The Lumley group were dubious, but it took only a single growing season to overcome this.

"We were skeptical because previously we would make several heaps and then throw the rice seeds on them and leave them to grow and then hope and pray it turns out well. But when we experimented with the Chinese way of doing things, we realized that the rice was doing better than what we used to sow in our own way," said Jabbah. 

Comprehensive support 

Xie Yu Fei, who is coordinating the WMFC in Freetown, told IPS that the idea is holistic support for the groups they are working with. "We take them through the planting season up to post-harvest stages." 

The techniques being shared are basic, he says. "We show them how to apply fertilisers, how to space their crops - especially rice - and how to sanitise their farms. Previously they would just weed on the farm and leave weeds and other debris around the farm and this brings in bacteria that destroy their crops.


WMFC's technicians also advise the local farmers on the best time to plant various crops.

Claudius Farnnel, the agriculture ministry’s extension supervisor for the Freetown urban area, says other development partners have operated farmer field schools similar to the Chinese demonstration farms. "However their projects are not sustainable they start for 3-4 months engage farmers, then everything stops, and their support, in terms of inputs is relatively small," he said. 

He added that the Chinese have proved willing to provide long-term support, as well as targeting local associations of farmers. The WFMC has invested just under $800,000 in assistance.

He is optimistic that such support can reduce Sierra Leone's dependence on imports of rice. Rice is the country's staple food, and the government is encouraging its production to preserve valuable foreign exchange for other needs and bring the price paid by consumers in the country down. A 50-kg bag of rice is presently sold for 120 leones - about 45 dollars. 

Farnnel noted that in the peri-urban areas around Freetown, there remains the problem of finding adequate land for extensive rice cultivation.

High-yielding hybrids are part of making the most of limited space. Last year, Farnnell says, the demonstration plot at Ogoo Farm location in Freetown was planted with a rice variety called Yanshualuohao. It's performance was outstanding, yielding 4.5 tonnes per hectare - two to three times more than a typical yield.

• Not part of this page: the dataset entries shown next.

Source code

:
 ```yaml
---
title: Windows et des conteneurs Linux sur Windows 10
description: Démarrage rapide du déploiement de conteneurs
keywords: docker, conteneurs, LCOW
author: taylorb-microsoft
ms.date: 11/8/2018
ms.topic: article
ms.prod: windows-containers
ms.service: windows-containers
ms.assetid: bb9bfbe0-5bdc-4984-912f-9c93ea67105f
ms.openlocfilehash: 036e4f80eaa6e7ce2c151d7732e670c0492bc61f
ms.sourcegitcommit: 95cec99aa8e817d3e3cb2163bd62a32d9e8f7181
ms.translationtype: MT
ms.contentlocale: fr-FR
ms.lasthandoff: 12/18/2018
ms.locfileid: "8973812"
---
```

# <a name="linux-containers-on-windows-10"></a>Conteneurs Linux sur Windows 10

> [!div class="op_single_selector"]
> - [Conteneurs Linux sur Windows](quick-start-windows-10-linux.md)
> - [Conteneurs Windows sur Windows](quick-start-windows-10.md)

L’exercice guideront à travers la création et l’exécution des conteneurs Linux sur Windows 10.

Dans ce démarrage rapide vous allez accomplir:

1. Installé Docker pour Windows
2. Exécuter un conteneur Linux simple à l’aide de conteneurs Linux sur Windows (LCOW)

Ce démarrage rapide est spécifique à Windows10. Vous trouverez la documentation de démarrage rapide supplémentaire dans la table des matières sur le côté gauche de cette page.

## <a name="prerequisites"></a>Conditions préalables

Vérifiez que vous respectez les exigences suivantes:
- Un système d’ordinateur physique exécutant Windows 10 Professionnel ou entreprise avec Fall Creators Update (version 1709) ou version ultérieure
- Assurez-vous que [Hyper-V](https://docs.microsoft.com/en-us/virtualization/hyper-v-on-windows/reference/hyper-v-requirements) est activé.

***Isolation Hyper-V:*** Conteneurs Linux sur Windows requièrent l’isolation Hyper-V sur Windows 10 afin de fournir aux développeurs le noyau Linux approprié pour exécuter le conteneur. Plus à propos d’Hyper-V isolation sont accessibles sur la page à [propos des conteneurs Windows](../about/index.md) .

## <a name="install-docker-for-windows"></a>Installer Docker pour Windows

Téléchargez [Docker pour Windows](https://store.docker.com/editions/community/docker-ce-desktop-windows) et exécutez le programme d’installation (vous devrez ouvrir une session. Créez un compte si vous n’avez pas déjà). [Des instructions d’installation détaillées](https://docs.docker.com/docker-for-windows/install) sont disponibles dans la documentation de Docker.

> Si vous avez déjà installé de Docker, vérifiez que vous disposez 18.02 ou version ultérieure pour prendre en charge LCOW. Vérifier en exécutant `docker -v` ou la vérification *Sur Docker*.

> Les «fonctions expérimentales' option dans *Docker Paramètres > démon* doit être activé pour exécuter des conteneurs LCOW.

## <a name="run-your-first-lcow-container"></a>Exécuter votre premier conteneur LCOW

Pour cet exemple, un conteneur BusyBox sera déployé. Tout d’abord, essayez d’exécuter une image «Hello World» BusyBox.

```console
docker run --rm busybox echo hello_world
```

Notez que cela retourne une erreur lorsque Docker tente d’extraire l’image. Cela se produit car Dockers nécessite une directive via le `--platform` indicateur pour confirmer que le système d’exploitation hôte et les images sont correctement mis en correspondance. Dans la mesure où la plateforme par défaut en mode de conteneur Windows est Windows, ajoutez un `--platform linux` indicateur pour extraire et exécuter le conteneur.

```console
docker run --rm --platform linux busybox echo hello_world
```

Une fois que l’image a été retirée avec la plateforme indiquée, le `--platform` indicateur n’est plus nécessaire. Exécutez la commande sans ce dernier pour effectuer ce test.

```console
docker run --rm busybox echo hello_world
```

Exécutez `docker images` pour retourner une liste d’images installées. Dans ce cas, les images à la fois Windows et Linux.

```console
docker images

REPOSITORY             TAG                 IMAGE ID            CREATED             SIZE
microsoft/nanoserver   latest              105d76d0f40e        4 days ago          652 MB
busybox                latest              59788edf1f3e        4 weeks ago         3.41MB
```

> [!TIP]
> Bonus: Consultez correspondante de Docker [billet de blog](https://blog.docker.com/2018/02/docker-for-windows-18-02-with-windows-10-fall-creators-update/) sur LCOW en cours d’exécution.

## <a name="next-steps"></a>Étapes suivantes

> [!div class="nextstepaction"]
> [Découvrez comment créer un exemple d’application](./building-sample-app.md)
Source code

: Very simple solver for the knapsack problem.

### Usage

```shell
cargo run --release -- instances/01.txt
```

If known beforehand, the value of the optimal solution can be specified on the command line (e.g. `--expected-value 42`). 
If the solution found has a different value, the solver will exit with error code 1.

This variety has now been widely distributed to farmers around the capital.


Beyond the farm gate


Chinese assistance in processing harvested rice has also been essential. 

"It would have been a major problem for us if we did not have the rice mill," said Aminata Mandowa, another beneficiary of the Lumley agricultural station. "With the bumper harvest, most of the rice would be spoilt, but the Chinese [milled] the rice for us on a cost-recovery basis and that has enabled us to take it to the market and sell easily." 

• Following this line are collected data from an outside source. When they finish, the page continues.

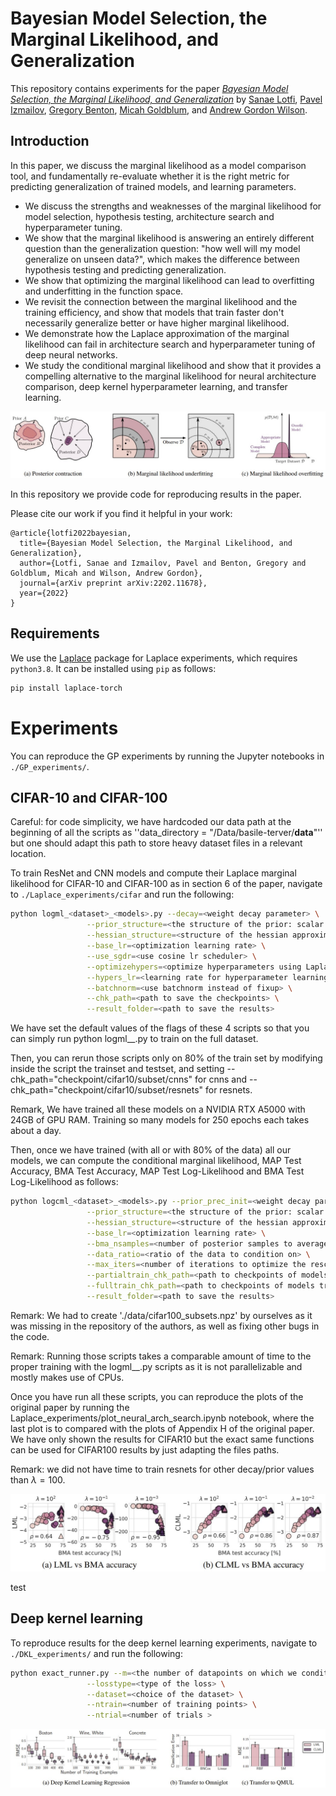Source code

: # Bayesian Model Selection, the Marginal Likelihood, and Generalization


This repository contains experiments for the paper [_Bayesian Model Selection, the Marginal Likelihood, and Generalization_](https://arxiv.org/abs/2202.11678) by [Sanae Lotfi](https://sanaelotfi.github.io/), [Pavel Izmailov](https://izmailovpavel.github.io/), [Gregory Benton](g-benton.github.io), [Micah Goldblum](https://goldblum.github.io/), and [Andrew Gordon Wilson](https://cims.nyu.edu/~andrewgw/).


## Introduction

In this paper, we discuss the marginal likelihood as a model comparison tool, and fundamentally re-evaluate whether it is the right metric for predicting generalization of trained models, and learning parameters.
- We discuss the strengths and weaknesses of the marginal likelihood for model selection, hypothesis testing, architecture search and hyperparameter tuning. 
- We show that the marginal likelihood is answering an entirely different question than the generalization question: "how well will my model generalize on unseen data?", which makes the difference between hypothesis testing and predicting generalization.
- We show that optimizing the marginal likelihood can lead to overfitting and underfitting in the function space. 
- We revisit the connection between the marginal likelihood and the training efficiency, and show that models that train faster don't necessarily generalize better or have higher marginal likelihood. 
- We demonstrate how the Laplace approximation of the marginal likelihood can fail in architecture search and hyperparameter tuning of deep neural networks. 
- We study the conditional marginal likelihood and show that it provides a compelling alternative to the marginal likelihood for neural architecture comparison, deep kernel hyperparameter learning, and transfer learning. 

![Pitfalls of the marginal likelihood](./demos/lml_pitfalls.png)


In this repository we provide code for reproducing results in the paper.

Please cite our work if you find it helpful in your work:
```
@article{lotfi2022bayesian,
  title={Bayesian Model Selection, the Marginal Likelihood, and Generalization},
  author={Lotfi, Sanae and Izmailov, Pavel and Benton, Gregory and Goldblum, Micah and Wilson, Andrew Gordon},
  journal={arXiv preprint arXiv:2202.11678},
  year={2022}
}
```

## Requirements

We use the [Laplace](https://github.com/AlexImmer/Laplace) package for Laplace experiments, which requires `python3.8`. It can be installed using `pip` as follows:

```bash
pip install laplace-torch
```

# Experiments

You can reproduce the GP experiments by running the Jupyter notebooks in `./GP_experiments/`. 

## CIFAR-10 and CIFAR-100
Careful: for code simplicity, we have hardcoded our data path at the beginning of all the scripts as ''data_directory = "/Data/basile-terver/__data__"'' but one should adapt this path to store heavy dataset files in a relevant location.

To train ResNet and CNN models and compute their Laplace marginal likelihood for CIFAR-10 and CIFAR-100 as in section 6 of the paper, navigate to `./Laplace_experiments/cifar` and run the following: 
```bash
python logml_<dataset>_<models>.py --decay=<weight decay parameter> \
				 --prior_structure=<the structure of the prior: scalar or layerwise> \
                 --hessian_structure=<structure of the hessian approximation: full, kron, diag> \
                 --base_lr=<optimization learning rate> \
                 --use_sgdr=<use cosine lr scheduler> \
                 --optimizehypers=<optimize hyperparameters using Laplace approximation> \
                 --hypers_lr=<learning rate for hyperparameter learning> \
                 --batchnorm=<use batchnorm instead of fixup> \
                 --chk_path=<path to save the checkpoints> \
                 --result_folder=<path to save the results> 
```
We have set the default values of the flags of these 4 scripts so that you can simply run python logml_<dataset>_<models>.py to train on the full dataset. 

Then, you can rerun those scripts only on 80% of the train set by modifying inside the script the trainset and testset, and setting --chk_path="checkpoint/cifar10/subset/cnns" for cnns and --chk_path="checkpoint/cifar10/subset/resnets" for resnets.

Remark, We have trained all these models on a NVIDIA RTX A5000 with 24GB of GPU RAM. Training so many models for 250 epochs each takes about a day.

Then, once we have trained (with all or with 80% of the data) all our models, we can compute the conditional marginal likelihood, MAP Test Accuracy, BMA Test Accuracy, MAP Test Log-Likelihood and BMA Test Log-Likelihood as follows:

```bash
python logcml_<dataset>_<models>.py --prior_prec_init=<weight decay parameter> \
				 --prior_structure=<the structure of the prior: scalar or layerwise> \
                 --hessian_structure=<structure of the hessian approximation: full, kron, diag> \
                 --base_lr=<optimization learning rate> \
                 --bma_nsamples=<number of posterior samples to average over> \
                 --data_ratio=<ratio of the data to condition on> \
                 --max_iters=<number of iterations to optimize the rescaling parameter of the hessian> \
                 --partialtrain_chk_path=<path to checkpoints of models trained on a fraction of the data> \
                 --fulltrain_chk_path=<path to checkpoints of models trained on the full data> \
                 --result_folder=<path to save the results> 
```

Remark: We had to create './data/cifar100_subsets.npz' by ourselves as it was missing in the repository of the authors, as well as fixing other bugs in the code.

Remark: Running those scripts takes a comparable amount of time to the proper training with the logml_<dataset>_<models>.py scripts as it is not parallelizable and mostly makes use of CPUs.

Once you have run all these scripts, you can reproduce the plots of the original paper by running the Laplace_experiments/plot_neural_arch_search.ipynb notebook, where the last plot is to compared with the plots of Appendix H of the original paper. We have only shown the results for CIFAR10 but the exact same functions can be used for CIFAR100 results by just adapting the files paths.

Remark: we did not have time to train resnets for other decay/prior values than $\lambda=100$.

![Neural hyperparameter optimization for CIFAR-100](./demos/laplace_cifar100.png)

test

## Deep kernel learning 

To reproduce results for the deep kernel learning experiments, navigate to `./DKL_experiments/` and run the following:

```bash
python exact_runner.py --m=<the number of datapoints on which we condition> \
				 --losstype=<type of the loss> \
                 --dataset=<choice of the dataset> \
                 --ntrain=<number of training points> \
                 --ntrial=<number of trials > 
```

![Deep kernel learning experiments](./demos/dkl_results.png)

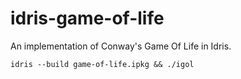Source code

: # idris-game-of-life

An implementation of Conway's Game Of Life in Idris.

```
idris --build game-of-life.ipkg && ./igol
```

Fei said that his programme's support is not limited to farmer-based organisations. Every year since 2005, 30 or more farmers and Ministry of Agriculture officials have been sent to China to study agronomy and acquire practical skills. 

"The Chinese had made tremendous impact in the agricultural sector in the country," said the Public Information Officer at the Ministry of Agriculture, Mohamed Conteh. "They are manning the rice research station in Rokupr in the Kambia district. And that research station had been helping in shaping the country’s rice production."


He told IPS that Chinese agriculture experts are present all over the country and have also been helping the government and individual farmers with production of sugar cane at the Magbass sugar complex in Magburaka, in the north of the country. 

"This Chinese aid is actually touching on the lives of Sierra Leoneans," Jabbah says. "I am now looking for a bigger [piece of] land [to buy] with proceeds from previous yields to expand my rice farming. I thank the Chinese so much for helping me stand on my feet, I hope they continue to stay and help many other Sierra Leoneans."